A couple years ago, when Angela Merkel was on the verge of becoming the first female Chancellor of Germany, I remember reading an article from a German magazine (der Spiegel I think it was) candidly asking if one could not consider voting for her specifically on account of her gender. The gist of their argument was that, electing a woman to such an office was in itself a considerable social advance, possibly overshadowing any measure either candidate could ever enact once elected.

It is a bit of a provocative argument, but still worth considering. Especially if you have your doubts about the effective influence of this election’s outcome on important matters of economic or international policies.

However, the comparison between both women ends there. They are from slightly opposite sides of the political board and, under their common gender, are perceived very differently by partisans and opponents alike. Angela Merkel, while I am not well-versed enough in German politics to give an extensive appraisal of her skills, is a very capable, respected politician. There is not the slightest suspicion that she may ever have relied on her gender as a prop to get by, quite the opposite: I remember reading people emphasizing her “butchy” manners (equally unnerving, as chauvinist clichés go, but at least not in the way you may expect).

The problem with the current French presidential race is that it has become extremely hard to tell whether one’s impression of a candidate is somehow attuned with reality and verifiable facts or just the result of widespread journalistic bias. Of course, this is a problem everywhere: Fox TV and other Murdoch-style news outlets do a much worse job at imitating journalistic integrity than most French media. In France, the bias is usually more subtle: few media (outside of those ostensibly labeled as following one party or the other) will directly slander their political opponents. It is more of a meticulous, careful selection of the news they report on and the tone they adopt, so as to finally envelop each politician in a caricatural persona that fits a specific political intent.

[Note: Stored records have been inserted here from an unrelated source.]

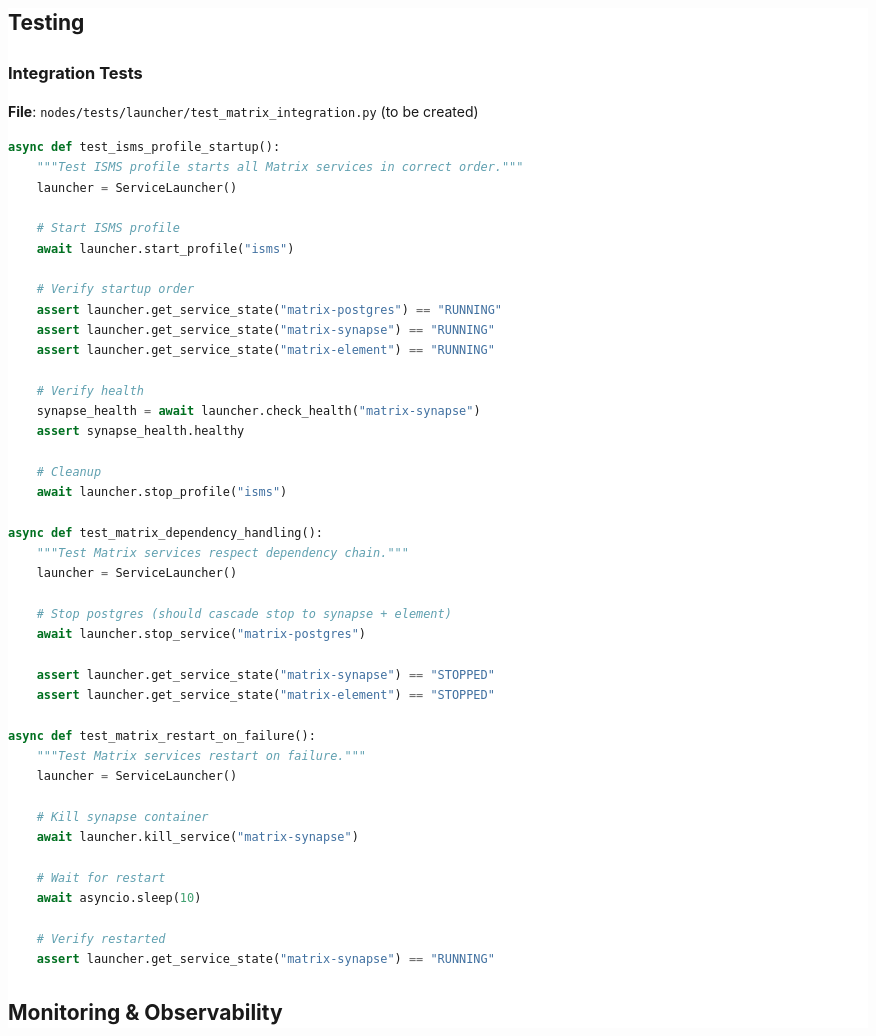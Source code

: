 ## Testing

### Integration Tests

**File**: `nodes/tests/launcher/test_matrix_integration.py` (to be created)

```python
async def test_isms_profile_startup():
    """Test ISMS profile starts all Matrix services in correct order."""
    launcher = ServiceLauncher()

    # Start ISMS profile
    await launcher.start_profile("isms")

    # Verify startup order
    assert launcher.get_service_state("matrix-postgres") == "RUNNING"
    assert launcher.get_service_state("matrix-synapse") == "RUNNING"
    assert launcher.get_service_state("matrix-element") == "RUNNING"

    # Verify health
    synapse_health = await launcher.check_health("matrix-synapse")
    assert synapse_health.healthy

    # Cleanup
    await launcher.stop_profile("isms")

async def test_matrix_dependency_handling():
    """Test Matrix services respect dependency chain."""
    launcher = ServiceLauncher()

    # Stop postgres (should cascade stop to synapse + element)
    await launcher.stop_service("matrix-postgres")

    assert launcher.get_service_state("matrix-synapse") == "STOPPED"
    assert launcher.get_service_state("matrix-element") == "STOPPED"

async def test_matrix_restart_on_failure():
    """Test Matrix services restart on failure."""
    launcher = ServiceLauncher()

    # Kill synapse container
    await launcher.kill_service("matrix-synapse")

    # Wait for restart
    await asyncio.sleep(10)

    # Verify restarted
    assert launcher.get_service_state("matrix-synapse") == "RUNNING"
```

## Monitoring & Observability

I do realize I just described the way politics and media work everywhere in the world, the thing is: the ratio of perceived versus actual personal and political traits here is simultaneously very high and rarely acknowledged by most people, it seems.

This is true of all candidates and works in either direction: I previously mentioned how Ms. Royal’s opponent, Mr. Sarkozy, is hyperbolically depicted by his opponents as some neo-fascistic brute, which is simply inaccurate: for all his sitting on the conservative right side of France’s political board, he objectively ranks left of both Hillary Clinton and Tony Blair on major issues and policies, yet any topical discussion with your average Frenchman will invariably veer into Godwin territories (unless your interlocutor is pro-Sarkozy, in which case he will hail the man as a savior of all things righteous and law-abiding in a society crumbling under the weight of rampant youth crime and illegal immigration). I dislike the man and his knack for populist securitarian rhetoric, as much as the next freedom-loving fool, but he is no Benito Mussolini, not even a Georges W. Bush.

But back to Ségolène.

What do I think of her?

When I hear Ms. Ségolène Royal talk of her projects, when I read her interviews, watch her answer questions or simply humor journalists with unsubstantial banter, all I see is one incredibly unseasoned, incompetent, borderline-stupid politician with the stuck-up delivery of a grade-school teacher and the mien that goes with (you really expect her to slap you on the wrist with a ruler at any moment). I see shameless use of her image as a maternal figure, I see a candidate who has suddenly emerged to the forefront 10 months ago and won her party’s primaries, not on a solid program, but because her pleasant looks, relative political freshness and high poll ratings, made her at the time the most serious contender to beat Nicolas Sarkozy.

In a word, I see practically every single misogynist stereotypes about women in politics made flesh.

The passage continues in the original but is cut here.